TASK DATA:
*** Block opens ***

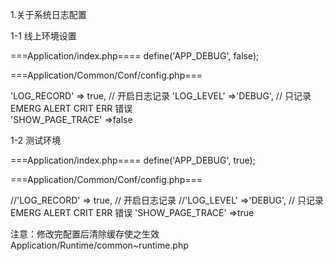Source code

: 1.关于系统日志配置

1-1 线上环境设置

===Application/index.php====
define('APP_DEBUG', false);


===Application/Common/Conf/config.php===

'LOG_RECORD' => true, // 开启日志记录
'LOG_LEVEL'  =>'DEBUG', // 只记录EMERG ALERT CRIT ERR 错误	
'SHOW_PAGE_TRACE' =>false

1-2 测试环境

===Application/index.php====
define('APP_DEBUG', true);


===Application/Common/Conf/config.php===

//'LOG_RECORD' => true, // 开启日志记录
//'LOG_LEVEL'  =>'DEBUG', // 只记录EMERG ALERT CRIT ERR 错误	
'SHOW_PAGE_TRACE' =>true

注意：修改完配置后清除缓存使之生效
Application/Runtime/common~runtime.php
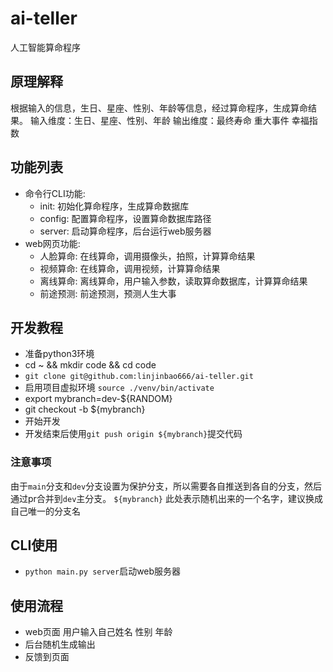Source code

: # ai-teller

人工智能算命程序

## 原理解释

根据输入的信息，生日、星座、性别、年龄等信息，经过算命程序，生成算命结果。
输入维度：生日、星座、性别、年龄
输出维度：最终寿命 重大事件 幸福指数

## 功能列表

- 命令行CLI功能:
  - init: 初始化算命程序，生成算命数据库
  - config: 配置算命程序，设置算命数据库路径
  - server: 启动算命程序，后台运行web服务器
- web网页功能:
  - 人脸算命: 在线算命，调用摄像头，拍照，计算算命结果
  - 视频算命: 在线算命，调用视频，计算算命结果
  - 离线算命: 离线算命，用户输入参数，读取算命数据库，计算算命结果
  - 前途预测: 前途预测，预测人生大事

## 开发教程

- 准备python3环境
- cd ~ && mkdir code && cd code
- `git clone git@github.com:linjinbao666/ai-teller.git`
- 启用项目虚拟环境 `source ./venv/bin/activate`
- export mybranch=dev-${RANDOM}
- git checkout -b ${mybranch}
- 开始开发
- 开发结束后使用`git push origin ${mybranch}`提交代码

### 注意事项

由于`main`分支和`dev`分支设置为保护分支，所以需要各自推送到各自的分支，然后通过pr合并到`dev`主分支。
`${mybranch}` 此处表示随机出来的一个名字，建议换成自己唯一的分支名

## CLI使用

- `python main.py server`启动web服务器

## 使用流程

- web页面 用户输入自己姓名 性别 年龄
- 后台随机生成输出
- 反馈到页面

*** Block closes ***

PROBLEM TO WORK ON:
The whole listing is to be duplicated verbatim, apart from its images.

ANSWER BOX:
Source code

: 1.关于系统日志配置

1-1 线上环境设置

===Application/index.php====
define('APP_DEBUG', false);


===Application/Common/Conf/config.php===

'LOG_RECORD' => true, // 开启日志记录
'LOG_LEVEL'  =>'DEBUG', // 只记录EMERG ALERT CRIT ERR 错误	
'SHOW_PAGE_TRACE' =>false

1-2 测试环境

===Application/index.php====
define('APP_DEBUG', true);


===Application/Common/Conf/config.php===

//'LOG_RECORD' => true, // 开启日志记录
//'LOG_LEVEL'  =>'DEBUG', // 只记录EMERG ALERT CRIT ERR 错误	
'SHOW_PAGE_TRACE' =>true

注意：修改完配置后清除缓存使之生效
Application/Runtime/common~runtime.php
Source code

: # ai-teller

人工智能算命程序

## 原理解释

根据输入的信息，生日、星座、性别、年龄等信息，经过算命程序，生成算命结果。
输入维度：生日、星座、性别、年龄
输出维度：最终寿命 重大事件 幸福指数

## 功能列表

- 命令行CLI功能:
  - init: 初始化算命程序，生成算命数据库
  - config: 配置算命程序，设置算命数据库路径
  - server: 启动算命程序，后台运行web服务器
- web网页功能:
  - 人脸算命: 在线算命，调用摄像头，拍照，计算算命结果
  - 视频算命: 在线算命，调用视频，计算算命结果
  - 离线算命: 离线算命，用户输入参数，读取算命数据库，计算算命结果
  - 前途预测: 前途预测，预测人生大事

## 开发教程

- 准备python3环境
- cd ~ && mkdir code && cd code
- `git clone git@github.com:linjinbao666/ai-teller.git`
- 启用项目虚拟环境 `source ./venv/bin/activate`
- export mybranch=dev-${RANDOM}
- git checkout -b ${mybranch}
- 开始开发
- 开发结束后使用`git push origin ${mybranch}`提交代码

### 注意事项

由于`main`分支和`dev`分支设置为保护分支，所以需要各自推送到各自的分支，然后通过pr合并到`dev`主分支。
`${mybranch}` 此处表示随机出来的一个名字，建议换成自己唯一的分支名

## CLI使用

- `python main.py server`启动web服务器

## 使用流程

- web页面 用户输入自己姓名 性别 年龄
- 后台随机生成输出
- 反馈到页面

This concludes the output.